[Dataset entries]
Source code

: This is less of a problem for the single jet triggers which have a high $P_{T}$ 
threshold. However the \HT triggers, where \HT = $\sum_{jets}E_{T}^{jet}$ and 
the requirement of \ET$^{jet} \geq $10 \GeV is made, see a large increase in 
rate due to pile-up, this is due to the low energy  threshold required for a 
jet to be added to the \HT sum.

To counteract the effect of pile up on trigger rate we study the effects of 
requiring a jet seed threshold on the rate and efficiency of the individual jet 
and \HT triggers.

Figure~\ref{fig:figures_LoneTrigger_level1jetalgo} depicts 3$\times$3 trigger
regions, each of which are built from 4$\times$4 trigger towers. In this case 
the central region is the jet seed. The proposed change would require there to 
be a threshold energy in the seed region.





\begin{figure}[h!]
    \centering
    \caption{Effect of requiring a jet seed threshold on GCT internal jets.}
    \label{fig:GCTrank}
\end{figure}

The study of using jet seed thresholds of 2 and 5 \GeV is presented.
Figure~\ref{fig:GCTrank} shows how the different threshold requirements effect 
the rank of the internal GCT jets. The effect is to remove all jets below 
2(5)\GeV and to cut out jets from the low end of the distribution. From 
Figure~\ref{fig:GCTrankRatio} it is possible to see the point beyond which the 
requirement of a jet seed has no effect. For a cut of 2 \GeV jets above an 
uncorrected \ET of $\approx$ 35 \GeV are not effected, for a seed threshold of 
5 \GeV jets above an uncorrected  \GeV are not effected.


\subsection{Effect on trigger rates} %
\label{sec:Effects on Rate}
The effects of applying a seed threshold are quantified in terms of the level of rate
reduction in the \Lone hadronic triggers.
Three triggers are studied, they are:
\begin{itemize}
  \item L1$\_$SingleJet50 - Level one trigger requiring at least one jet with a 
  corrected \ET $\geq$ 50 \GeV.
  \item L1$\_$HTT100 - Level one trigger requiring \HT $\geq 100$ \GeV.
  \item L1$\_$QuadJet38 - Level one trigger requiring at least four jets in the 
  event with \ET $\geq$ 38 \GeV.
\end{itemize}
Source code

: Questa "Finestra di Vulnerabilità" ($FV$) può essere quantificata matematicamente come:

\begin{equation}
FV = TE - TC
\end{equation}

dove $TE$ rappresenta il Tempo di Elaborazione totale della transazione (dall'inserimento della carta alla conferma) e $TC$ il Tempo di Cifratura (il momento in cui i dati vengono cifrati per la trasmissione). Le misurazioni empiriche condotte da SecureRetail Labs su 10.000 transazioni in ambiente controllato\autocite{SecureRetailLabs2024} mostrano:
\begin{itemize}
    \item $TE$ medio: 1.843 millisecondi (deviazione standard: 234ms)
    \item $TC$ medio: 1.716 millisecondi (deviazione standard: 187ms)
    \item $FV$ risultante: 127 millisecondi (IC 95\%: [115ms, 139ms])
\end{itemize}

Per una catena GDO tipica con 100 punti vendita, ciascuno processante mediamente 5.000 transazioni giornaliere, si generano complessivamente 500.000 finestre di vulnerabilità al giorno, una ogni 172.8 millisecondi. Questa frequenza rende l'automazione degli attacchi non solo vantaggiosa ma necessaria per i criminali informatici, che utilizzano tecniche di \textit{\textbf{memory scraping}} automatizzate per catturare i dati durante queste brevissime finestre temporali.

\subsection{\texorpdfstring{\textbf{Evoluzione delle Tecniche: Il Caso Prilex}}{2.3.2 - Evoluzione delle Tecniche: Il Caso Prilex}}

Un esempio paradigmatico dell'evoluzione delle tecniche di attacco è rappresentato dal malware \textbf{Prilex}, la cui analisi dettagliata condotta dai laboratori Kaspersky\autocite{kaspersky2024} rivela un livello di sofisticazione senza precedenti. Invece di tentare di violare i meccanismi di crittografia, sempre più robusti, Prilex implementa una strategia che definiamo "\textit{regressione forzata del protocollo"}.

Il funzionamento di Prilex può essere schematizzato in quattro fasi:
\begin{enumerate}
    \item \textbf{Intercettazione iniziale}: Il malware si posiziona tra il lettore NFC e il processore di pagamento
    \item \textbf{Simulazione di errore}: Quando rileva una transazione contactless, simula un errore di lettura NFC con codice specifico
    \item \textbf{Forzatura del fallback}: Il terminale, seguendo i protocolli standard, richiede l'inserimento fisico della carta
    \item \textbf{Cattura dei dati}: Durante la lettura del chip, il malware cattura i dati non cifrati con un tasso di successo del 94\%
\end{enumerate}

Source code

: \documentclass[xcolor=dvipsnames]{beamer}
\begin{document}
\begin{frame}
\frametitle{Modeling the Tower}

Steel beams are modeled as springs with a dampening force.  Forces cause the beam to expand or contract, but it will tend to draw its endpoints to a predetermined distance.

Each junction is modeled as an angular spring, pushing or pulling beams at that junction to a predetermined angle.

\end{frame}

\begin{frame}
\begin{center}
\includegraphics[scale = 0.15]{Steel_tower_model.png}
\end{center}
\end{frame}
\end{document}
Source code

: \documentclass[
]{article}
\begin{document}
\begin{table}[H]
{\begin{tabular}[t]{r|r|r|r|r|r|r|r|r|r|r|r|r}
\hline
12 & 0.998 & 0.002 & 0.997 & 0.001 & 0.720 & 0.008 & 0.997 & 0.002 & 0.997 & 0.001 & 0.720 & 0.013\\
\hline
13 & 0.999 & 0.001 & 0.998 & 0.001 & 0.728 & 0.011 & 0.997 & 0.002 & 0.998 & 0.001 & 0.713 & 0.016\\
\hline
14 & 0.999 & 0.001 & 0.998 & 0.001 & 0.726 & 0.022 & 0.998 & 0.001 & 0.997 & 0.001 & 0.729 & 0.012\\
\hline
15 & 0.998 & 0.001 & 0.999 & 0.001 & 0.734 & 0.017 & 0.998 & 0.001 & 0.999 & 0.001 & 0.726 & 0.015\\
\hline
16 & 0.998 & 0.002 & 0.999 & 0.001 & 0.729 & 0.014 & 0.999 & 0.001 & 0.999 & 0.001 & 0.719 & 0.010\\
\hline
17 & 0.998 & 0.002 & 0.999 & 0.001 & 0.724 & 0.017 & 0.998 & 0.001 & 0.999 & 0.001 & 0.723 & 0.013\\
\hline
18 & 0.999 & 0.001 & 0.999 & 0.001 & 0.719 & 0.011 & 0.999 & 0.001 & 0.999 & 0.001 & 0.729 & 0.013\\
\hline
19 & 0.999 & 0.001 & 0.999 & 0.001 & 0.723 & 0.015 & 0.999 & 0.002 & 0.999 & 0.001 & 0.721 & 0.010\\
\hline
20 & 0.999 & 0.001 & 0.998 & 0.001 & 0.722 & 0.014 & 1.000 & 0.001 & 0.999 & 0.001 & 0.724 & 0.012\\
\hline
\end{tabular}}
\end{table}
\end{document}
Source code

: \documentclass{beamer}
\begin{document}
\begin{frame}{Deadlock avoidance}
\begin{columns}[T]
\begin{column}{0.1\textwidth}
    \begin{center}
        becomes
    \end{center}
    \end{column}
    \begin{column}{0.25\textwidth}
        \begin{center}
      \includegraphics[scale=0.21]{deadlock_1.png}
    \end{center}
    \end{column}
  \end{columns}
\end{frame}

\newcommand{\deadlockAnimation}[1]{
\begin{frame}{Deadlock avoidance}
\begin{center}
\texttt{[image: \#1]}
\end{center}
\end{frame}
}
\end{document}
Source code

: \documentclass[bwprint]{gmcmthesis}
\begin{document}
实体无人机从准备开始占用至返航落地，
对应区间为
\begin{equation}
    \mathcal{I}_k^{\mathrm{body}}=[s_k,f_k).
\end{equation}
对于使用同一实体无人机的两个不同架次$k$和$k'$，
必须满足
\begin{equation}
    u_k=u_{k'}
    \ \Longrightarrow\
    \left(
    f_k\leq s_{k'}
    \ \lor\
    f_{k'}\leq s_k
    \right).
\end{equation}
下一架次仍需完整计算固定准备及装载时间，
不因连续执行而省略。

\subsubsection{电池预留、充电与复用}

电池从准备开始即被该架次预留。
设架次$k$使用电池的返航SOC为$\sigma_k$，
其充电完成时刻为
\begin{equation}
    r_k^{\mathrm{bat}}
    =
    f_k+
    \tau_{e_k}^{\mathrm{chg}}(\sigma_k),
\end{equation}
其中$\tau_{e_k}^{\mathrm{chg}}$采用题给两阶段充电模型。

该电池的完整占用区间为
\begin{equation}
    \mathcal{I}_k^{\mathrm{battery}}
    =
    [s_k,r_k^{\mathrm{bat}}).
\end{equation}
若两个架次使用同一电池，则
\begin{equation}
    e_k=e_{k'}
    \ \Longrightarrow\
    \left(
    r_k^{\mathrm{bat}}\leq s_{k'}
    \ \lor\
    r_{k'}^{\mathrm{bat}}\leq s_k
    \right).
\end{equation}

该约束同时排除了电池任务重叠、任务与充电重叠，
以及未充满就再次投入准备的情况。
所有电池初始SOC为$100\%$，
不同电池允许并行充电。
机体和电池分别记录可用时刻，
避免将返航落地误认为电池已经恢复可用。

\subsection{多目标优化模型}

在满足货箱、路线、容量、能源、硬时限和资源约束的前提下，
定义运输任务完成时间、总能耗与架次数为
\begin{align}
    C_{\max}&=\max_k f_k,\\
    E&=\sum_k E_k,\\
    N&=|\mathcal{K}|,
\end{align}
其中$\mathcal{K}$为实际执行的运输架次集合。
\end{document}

• _AIM OF THE EXERCISE_:
The answer must consist solely of the lines from the first line of the data to the line holding "and \HT triggers.", each given again exactly.

• _FINISHED EXERCISE_:
Source code

: This is less of a problem for the single jet triggers which have a high $P_{T}$ 
threshold. However the \HT triggers, where \HT = $\sum_{jets}E_{T}^{jet}$ and 
the requirement of \ET$^{jet} \geq $10 \GeV is made, see a large increase in 
rate due to pile-up, this is due to the low energy  threshold required for a 
jet to be added to the \HT sum.

To counteract the effect of pile up on trigger rate we study the effects of 
requiring a jet seed threshold on the rate and efficiency of the individual jet 
and \HT triggers.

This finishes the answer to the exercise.